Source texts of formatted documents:
↓
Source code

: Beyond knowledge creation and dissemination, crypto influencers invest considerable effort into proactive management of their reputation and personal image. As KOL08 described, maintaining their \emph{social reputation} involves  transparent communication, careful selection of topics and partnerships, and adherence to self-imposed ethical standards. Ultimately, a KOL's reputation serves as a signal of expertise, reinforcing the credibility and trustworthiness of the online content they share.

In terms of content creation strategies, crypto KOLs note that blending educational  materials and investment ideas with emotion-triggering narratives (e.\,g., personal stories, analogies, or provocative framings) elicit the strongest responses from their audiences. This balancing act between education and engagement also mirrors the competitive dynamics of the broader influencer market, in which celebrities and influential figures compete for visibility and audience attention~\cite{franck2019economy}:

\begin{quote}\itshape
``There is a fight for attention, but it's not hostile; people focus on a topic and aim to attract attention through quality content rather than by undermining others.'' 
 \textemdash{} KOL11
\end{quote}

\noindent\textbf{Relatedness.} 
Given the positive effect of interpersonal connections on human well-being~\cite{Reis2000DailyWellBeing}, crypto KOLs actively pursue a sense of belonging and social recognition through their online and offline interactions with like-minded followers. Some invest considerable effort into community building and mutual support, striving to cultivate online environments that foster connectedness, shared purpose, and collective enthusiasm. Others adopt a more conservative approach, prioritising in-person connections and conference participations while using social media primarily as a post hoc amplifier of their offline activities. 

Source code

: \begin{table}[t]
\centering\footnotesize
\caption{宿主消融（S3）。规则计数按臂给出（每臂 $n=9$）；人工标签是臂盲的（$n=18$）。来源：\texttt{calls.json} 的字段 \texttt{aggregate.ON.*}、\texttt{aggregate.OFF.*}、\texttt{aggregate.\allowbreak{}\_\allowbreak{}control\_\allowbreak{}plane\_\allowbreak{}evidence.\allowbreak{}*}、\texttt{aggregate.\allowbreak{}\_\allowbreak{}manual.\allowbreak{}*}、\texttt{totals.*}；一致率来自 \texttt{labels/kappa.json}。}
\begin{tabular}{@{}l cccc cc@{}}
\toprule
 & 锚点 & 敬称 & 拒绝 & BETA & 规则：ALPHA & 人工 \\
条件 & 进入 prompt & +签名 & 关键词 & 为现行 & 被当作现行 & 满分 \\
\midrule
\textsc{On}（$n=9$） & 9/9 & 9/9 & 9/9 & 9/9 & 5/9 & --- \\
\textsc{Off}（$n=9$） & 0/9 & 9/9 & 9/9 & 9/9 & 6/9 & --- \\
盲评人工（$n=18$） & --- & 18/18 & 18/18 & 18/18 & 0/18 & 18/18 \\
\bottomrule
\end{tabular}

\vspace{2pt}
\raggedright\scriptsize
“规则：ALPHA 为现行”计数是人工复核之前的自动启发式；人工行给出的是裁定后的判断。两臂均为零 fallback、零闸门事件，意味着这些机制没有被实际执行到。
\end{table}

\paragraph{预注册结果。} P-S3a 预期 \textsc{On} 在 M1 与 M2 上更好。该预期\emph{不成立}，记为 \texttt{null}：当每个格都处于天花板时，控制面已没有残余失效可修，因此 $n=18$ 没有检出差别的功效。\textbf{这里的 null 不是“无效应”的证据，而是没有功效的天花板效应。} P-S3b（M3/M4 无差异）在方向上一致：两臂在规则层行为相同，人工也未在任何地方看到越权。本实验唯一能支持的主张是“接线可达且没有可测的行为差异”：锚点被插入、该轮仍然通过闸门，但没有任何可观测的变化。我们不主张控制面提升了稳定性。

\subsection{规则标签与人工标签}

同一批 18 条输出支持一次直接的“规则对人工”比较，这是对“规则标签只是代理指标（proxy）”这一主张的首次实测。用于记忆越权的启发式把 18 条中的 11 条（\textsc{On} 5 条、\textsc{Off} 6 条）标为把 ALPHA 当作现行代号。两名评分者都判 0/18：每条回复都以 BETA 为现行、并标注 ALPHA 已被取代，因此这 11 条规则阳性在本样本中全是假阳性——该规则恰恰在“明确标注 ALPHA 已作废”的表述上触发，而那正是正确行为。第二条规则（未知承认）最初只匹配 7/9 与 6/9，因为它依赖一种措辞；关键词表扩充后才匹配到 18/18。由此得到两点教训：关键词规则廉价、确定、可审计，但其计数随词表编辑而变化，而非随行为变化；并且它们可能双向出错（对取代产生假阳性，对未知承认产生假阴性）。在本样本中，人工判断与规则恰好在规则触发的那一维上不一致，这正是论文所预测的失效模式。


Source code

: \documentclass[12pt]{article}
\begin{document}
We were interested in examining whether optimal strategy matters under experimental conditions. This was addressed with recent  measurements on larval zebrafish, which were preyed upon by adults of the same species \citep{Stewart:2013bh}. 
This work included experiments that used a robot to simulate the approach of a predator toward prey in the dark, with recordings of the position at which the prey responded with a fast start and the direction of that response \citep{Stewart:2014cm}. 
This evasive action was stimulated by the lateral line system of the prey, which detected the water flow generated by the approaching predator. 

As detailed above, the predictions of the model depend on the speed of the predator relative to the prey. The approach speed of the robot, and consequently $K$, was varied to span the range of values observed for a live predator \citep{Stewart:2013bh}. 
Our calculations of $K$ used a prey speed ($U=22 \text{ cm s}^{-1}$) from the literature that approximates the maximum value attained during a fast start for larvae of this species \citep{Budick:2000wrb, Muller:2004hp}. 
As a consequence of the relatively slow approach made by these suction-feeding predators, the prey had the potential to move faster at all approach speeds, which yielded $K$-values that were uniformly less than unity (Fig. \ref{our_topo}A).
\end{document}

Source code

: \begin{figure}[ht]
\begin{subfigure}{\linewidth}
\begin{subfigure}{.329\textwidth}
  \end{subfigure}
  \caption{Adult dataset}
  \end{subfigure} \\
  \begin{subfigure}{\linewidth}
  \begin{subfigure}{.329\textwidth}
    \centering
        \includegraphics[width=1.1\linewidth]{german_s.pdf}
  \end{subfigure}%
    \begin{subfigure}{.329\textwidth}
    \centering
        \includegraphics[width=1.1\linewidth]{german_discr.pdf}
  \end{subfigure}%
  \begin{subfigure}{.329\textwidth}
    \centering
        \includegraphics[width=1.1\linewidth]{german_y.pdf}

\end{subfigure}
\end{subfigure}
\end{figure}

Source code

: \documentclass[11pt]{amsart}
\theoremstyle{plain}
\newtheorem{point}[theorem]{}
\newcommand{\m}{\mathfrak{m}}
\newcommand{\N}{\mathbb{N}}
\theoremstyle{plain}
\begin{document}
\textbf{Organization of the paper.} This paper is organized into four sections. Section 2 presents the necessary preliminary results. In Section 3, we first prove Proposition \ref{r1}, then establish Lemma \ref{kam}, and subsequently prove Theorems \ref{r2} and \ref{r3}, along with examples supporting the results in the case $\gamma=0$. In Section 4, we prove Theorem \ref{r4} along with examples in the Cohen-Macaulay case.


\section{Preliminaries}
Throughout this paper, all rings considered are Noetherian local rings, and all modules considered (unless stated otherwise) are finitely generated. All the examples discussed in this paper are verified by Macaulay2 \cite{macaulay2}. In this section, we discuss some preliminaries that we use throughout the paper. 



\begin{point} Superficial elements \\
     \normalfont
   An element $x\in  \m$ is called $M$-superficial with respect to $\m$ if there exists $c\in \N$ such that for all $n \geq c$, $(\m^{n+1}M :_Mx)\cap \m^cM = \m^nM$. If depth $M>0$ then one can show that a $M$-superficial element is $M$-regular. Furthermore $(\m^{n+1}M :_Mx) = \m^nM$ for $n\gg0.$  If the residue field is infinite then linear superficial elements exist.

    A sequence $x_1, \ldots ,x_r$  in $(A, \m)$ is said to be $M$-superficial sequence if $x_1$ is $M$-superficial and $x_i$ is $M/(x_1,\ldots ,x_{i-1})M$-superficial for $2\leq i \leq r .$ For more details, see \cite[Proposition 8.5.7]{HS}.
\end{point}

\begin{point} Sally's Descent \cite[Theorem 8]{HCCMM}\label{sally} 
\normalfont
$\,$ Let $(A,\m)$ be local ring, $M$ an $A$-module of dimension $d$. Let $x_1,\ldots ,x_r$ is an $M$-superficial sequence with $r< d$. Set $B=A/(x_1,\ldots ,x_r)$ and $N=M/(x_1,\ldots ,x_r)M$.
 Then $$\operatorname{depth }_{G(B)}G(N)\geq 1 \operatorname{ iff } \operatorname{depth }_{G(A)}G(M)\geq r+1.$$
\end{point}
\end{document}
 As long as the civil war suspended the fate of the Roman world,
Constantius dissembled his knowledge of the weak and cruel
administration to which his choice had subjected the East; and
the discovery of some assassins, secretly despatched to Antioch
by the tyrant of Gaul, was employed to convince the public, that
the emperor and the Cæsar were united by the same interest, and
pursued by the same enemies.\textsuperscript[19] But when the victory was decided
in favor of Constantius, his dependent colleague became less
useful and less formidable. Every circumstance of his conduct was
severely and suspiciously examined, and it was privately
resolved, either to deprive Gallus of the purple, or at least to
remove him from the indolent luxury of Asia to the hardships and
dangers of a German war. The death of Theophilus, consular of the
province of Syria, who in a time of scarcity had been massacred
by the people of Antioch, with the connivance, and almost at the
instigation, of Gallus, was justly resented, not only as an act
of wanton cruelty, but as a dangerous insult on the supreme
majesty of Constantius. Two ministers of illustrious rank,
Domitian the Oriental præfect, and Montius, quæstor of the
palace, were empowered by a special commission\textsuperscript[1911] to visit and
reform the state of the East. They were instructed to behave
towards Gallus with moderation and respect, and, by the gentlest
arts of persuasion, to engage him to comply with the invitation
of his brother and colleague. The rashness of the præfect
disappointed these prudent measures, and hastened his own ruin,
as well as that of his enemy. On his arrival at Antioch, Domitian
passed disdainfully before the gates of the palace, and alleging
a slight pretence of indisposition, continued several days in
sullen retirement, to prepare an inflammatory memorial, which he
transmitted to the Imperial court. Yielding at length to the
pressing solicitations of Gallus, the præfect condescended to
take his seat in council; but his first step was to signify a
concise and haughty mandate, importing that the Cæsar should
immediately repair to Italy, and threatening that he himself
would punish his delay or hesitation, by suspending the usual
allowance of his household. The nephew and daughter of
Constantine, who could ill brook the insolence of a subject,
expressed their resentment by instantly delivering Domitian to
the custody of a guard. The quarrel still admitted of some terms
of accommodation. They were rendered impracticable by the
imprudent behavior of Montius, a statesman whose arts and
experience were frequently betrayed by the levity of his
↑
* _Task directions_:
The lines to copy run from the start of the records above through the line holding "content they share."; give them exactly, both ends included, and nothing else.

* _Exercise output_:
Source code

: Beyond knowledge creation and dissemination, crypto influencers invest considerable effort into proactive management of their reputation and personal image. As KOL08 described, maintaining their \emph{social reputation} involves  transparent communication, careful selection of topics and partnerships, and adherence to self-imposed ethical standards. Ultimately, a KOL's reputation serves as a signal of expertise, reinforcing the credibility and trustworthiness of the online content they share.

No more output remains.